Per fare carriera come sviluppatore servono skill legati all’open source ed al multicloud, piuttosto che conoscere alla perfezione poche singole piattaforme
Come per ogni professione, anche per quella dello sviluppatore ad un certo punto conta cosa contiene la metaforica cassetta degli attrezzi che ci si può portare dietro
grazie alla propria formazione ed alle precedenti esperienze di lavoro. Basta guardare il percorso evolutivo dell’IT delle imprese per capire che oggi, nel proprio “toolbox”, è indispensabile avere
competenze collegate agli ambienti cloud. Quasi nessuna azienda può fare a meno della nuvola, tanto che ormai per un’impresa è normale servirsi di più cloud provider.
Ci sono però diversi modi per sviluppare skill legati al cloud, mentre il tempo e le risorse da dedicare alla propria formazione non sono certo infinite.
In che direzione è meglio muoversi? Secondo una ricerca commissionata da IBM - e quindi un po’ di parte, anche se l’analisi appare decisamente sensata - è meglio adottare un approccio a largo raggio.

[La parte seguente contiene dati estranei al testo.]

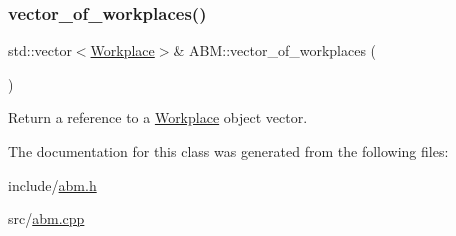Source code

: \subsubsection{\texorpdfstring{vector\+\_\+of\+\_\+workplaces()}{vector\_of\_workplaces()}}
{\footnotesize\ttfamily std\+::vector$<$\hyperlink{classWorkplace}{Workplace}$>$\& A\+B\+M\+::vector\+\_\+of\+\_\+workplaces (\begin{DoxyParamCaption}{ }\end{DoxyParamCaption})\hspace{0.3cm}{\ttfamily [inline]}}



Return a reference to a \hyperlink{classWorkplace}{Workplace} object vector. 



The documentation for this class was generated from the following files\+:\begin{DoxyCompactItemize}
\item 
include/\hyperlink{abm_8h}{abm.\+h}\item 
src/\hyperlink{abm_8cpp}{abm.\+cpp}\end{DoxyCompactItemize}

Specializzandosi non nei dettagli delle singole piattaforme cloud ma in generale approfondendo le tecnologie open source che
ne sono alla base. L’idea è che in questo modo si acquisiscano competenze
più longeve e spendibili nel lungo termine: le singole implementazioni delle tecnologie open source di base possono variare e persino scomparire, ma gli skill collegati a tali tecnologie si possono applicare comunque in vari ambiti.
Gli sviluppatori
sono spinti verso l’open source perché lo sono in primis i potenziali datori di lavoro: chi ha le risorse e le competenze per sviluppare in proprio
ambienti cloud-style ma anche chi preferisce adottare, in vario grado, servizi o piattaforme più proprietarie ma comunque basate su componenti open source. In ogni caso, sapere come funziona ciò che si usa è un vantaggio. Tanto che le cifre dell’indagine IBM indicano che chi deve assumere sviluppatori
giudica le competenze open source più critiche di quanto non lo facciano mediamente i potenziali candidati. Il risultato è che la domanda di competenze open source è in crescita: secondo la Linux Foundation, nel 2020 il 93% delle aziende ha avuto difficoltà a trovare i talenti open source
che cercava, mentre nel 2018 questa percentuale era del 87%.
I componenti da conoscere
L’open source però è un campo molto vasto: oggi su cosa conviene acquisire competenze, in particolare?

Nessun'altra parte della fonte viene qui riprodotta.